The inflationary spiral that drove prices up during the first years of the Biden administration has ended. That’s the good news. The bad news is we’re still paying more for too many things even as real wages underwent a prolonged decline.

To help people buy more with less, Joe Biden appears to have embraced price controls.

That shouldn’t be a revelation. Buried inside the Inflation Reduction Act is a provision that created a pathway for the government to secure lower prices for certain prescription drugs covered under Medicare. It’s controversial. Many economists and the pharmaceutical industry say fewer quality-of-life-improving drugs will be produced because of it. Nonetheless, the White House has continued to move toward its implementation.

Those who are old enough to remember the Nixon years know that government-imposed price controls don’t work. Seniors who are hoping the Biden initiative will reduce what they pay for the drugs they need are in for disappointment. Instead of alleviating their financial concerns, the administration’s scheme will add to them.

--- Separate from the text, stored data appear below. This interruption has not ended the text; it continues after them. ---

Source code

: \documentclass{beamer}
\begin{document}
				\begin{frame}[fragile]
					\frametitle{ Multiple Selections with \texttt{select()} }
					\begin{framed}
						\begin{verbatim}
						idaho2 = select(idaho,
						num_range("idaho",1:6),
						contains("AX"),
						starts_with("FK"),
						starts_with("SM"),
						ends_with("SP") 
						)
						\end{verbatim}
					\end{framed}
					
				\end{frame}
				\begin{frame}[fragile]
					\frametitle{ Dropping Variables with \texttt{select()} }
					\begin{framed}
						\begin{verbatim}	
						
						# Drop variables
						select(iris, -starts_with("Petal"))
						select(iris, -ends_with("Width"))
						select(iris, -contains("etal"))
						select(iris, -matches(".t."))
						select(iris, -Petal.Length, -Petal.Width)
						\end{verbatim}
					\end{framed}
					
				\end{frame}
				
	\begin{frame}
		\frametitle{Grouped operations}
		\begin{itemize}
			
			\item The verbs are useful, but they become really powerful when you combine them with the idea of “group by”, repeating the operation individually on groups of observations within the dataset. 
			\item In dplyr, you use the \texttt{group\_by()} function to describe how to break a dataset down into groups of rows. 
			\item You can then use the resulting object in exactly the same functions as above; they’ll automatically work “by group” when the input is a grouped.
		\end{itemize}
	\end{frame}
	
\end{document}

It doesn’t have to be that way. In a rational world, adopting a plan that will undoubtedly produce scarcity and higher prices (resulting from a new excise tax on certain targeted drugs) and lead Medicare to determine it should cover fewer rather than more prescription pharmaceuticals would be dismissed out-of-hand. Yet that’s what the president’s plan will do.

There are better ways. Under George W. Bush, America’s seniors benefited through the introduction of Medicare Part D, which allows them to pay for prescription drugs through private insurance purchased with government assistance. Most of the expense was borne by the new program, reducing the amount seniors needed to pay out-of-pocket to get their prescriptions filled.

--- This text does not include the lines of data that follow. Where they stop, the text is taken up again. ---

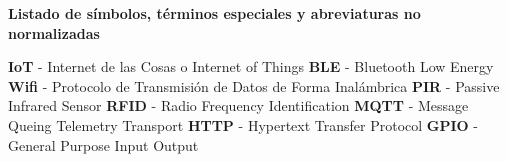 \renewcommand{\thepage}{\Roman{page}}
    \textbf{\Large Listado de símbolos, términos especiales y abreviaturas no normalizadas}\newline

    \textbf{IoT} - Internet de las Cosas o Internet of Things
    \newline
    \textbf{BLE} - Bluetooth Low Energy
    \newline
    \textbf{Wifi} - Protocolo de Transmisión de Datos de Forma Inalámbrica
    \newline
    \textbf{PIR} - Passive Infrared Sensor
    \newline
    \textbf{RFID} - Radio Frequency Identification
    \newline
    \textbf{MQTT} - Message Queing Telemetry Transport
    \newline
    \textbf{HTTP} - Hypertext Transfer Protocol
    \newline
    \textbf{GPIO} - General Purpose Input Output
    
    \setcounter{page}{1}
    \thispagestyle{plain}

It worked better than most analysts and economists projected. Biden, it seems, is ready to undo that progress and reverse direction through a program sold to the American people as one that merely authorizes the federal agency that oversees Medicare and Medicaid to “negotiate” on price with drug manufacturers.

That sounds reasonable. Who can be against negotiation as a means to resolve disputes? However, the process outlined in the Biden plan isn’t exactly what you find in the private sector. It’s actually quite different.

First, CMS — the Centers for Medicare and Medicaid Services — issues a list of 10 drugs it’s targeting for price negotiations and then imposes a price cap on what it will pay for those drugs. The only “negotiation” occurs when the manufacturers are asked if they want to accept those caps or, as a penalty for refusing, to accept the imposition of a newly created excise tax instead.

That tax is an assessment imposed on sales of a particular drug until the tax hits 95 percent of the gross sales price of the drug in all markets. It is an onerous penalty. Additionally, the drug under review will be removed from the list of those covered under Part D. Unless you consider it fair to make someone “an offer they can’t refuse,” that’s not exactly a negotiation. There’s no give and take — just a chance to accept or reject the deal put on the table by the side that holds all the essential cards.

Here, though, is the key: None of that helps seniors. Instead, it harms them. Drugs they need will be subjected to price controls that will lead to scarcity, even rationing to maintain supplies, or they will be kicked out of Part D coverage and hit with a confiscatory tax. Ironically, this same scheme to fix prices would be illegal if the companies that make the drugs tried it.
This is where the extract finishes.